Lots of high school movies feature a comic scene set in a bathroom—Lindsay Lohan eating alone in Mean Girls, Eddie Kaye Thomas defecating in American Pie, That Scene in Fast Times at Ridgemont High—but Booksmart, as it does time and again, flips the script. Quietly revising grammatically incorrect graffiti inscribed on a stall, valedictorian Molly (the magnetic Beanie Feldstein) overhears three of her classmates mocking her. Stung but not surprised, Molly emerges dramatically from the stall and unleashes a measured but vindictive riposte, calmly informing her intellectual inferiors that she will one day have the last laugh. Yet as she spins on a heel to leave in triumph, a quiet reply stops her in her tracks; one of her ostensible bullies casually announces that she’s going to Yale. Another will be attending Stanford; the third has already secured a lucrative job at Google. In a split second, Molly’s supposed supremacy—academic, personal, moral—has been flushed down the drain.
Booksmart, the finely cut and completely hilarious directorial debut of Olivia Wilde, is hardly revolutionary. It is instead a proud member of the One Crazy Night genre, a freewheeling, episodic narrative of absurdity, embarrassment, and misadventure. But even as it accumulates belly laughs and imparts familiar lessons, Booksmart simultaneously punctures your assumptions about how movies like this should look and behave.

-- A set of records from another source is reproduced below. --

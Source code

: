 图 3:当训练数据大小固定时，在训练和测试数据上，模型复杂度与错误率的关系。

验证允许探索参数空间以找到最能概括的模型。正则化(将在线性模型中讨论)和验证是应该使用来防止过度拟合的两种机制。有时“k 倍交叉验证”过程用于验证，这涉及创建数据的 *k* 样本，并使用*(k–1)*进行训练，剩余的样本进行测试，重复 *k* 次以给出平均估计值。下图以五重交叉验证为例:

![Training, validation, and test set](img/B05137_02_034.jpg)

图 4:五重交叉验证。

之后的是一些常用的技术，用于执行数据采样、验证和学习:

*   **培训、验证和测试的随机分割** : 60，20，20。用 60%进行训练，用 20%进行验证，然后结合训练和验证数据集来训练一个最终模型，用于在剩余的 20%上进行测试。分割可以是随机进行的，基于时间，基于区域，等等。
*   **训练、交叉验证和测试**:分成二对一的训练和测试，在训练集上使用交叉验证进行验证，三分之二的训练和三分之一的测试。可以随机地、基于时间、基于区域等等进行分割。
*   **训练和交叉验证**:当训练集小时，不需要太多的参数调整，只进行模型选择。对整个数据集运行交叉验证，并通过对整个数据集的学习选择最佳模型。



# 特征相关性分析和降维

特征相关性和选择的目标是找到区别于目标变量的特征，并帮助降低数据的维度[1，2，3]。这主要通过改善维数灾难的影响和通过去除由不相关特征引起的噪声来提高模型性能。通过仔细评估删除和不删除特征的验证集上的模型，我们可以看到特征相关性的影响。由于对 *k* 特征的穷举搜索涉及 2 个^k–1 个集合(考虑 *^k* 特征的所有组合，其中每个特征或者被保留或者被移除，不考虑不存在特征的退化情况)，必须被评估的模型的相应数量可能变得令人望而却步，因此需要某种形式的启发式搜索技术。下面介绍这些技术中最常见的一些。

Like Molly, it is smart, energetic, and determined. Yet it is also exactly the kind of film that Molly herself might underestimate, gradually revealing hidden depths that you never suspected were there.
The heart of Booksmart lies in the friendship between Molly and Amy (Detroit’s Kaitlyn Dever). They are, in grand cinematic tradition, Best Friends; joined at the proverbial hip, they drive to school together—the opening scene, in which Amy picks up Molly outside her apartment, is one of many moments that seem to quote Superbad—eat lunch together, and know one another’s most intimate secrets. As the title implies, they are both scholarly, which means they also share a recognizable degree of irritation with their loudmouthed peers, whom they perceive as loutish ingrates who stupidly prioritize partying over studying. The movie takes place on the last day of their senior year, and their palpable desire to move on from their school’s raucous hallways—to enter the next phase of their life, when their brains will finally be appreciated—is one of many ways in which they’re completely alike.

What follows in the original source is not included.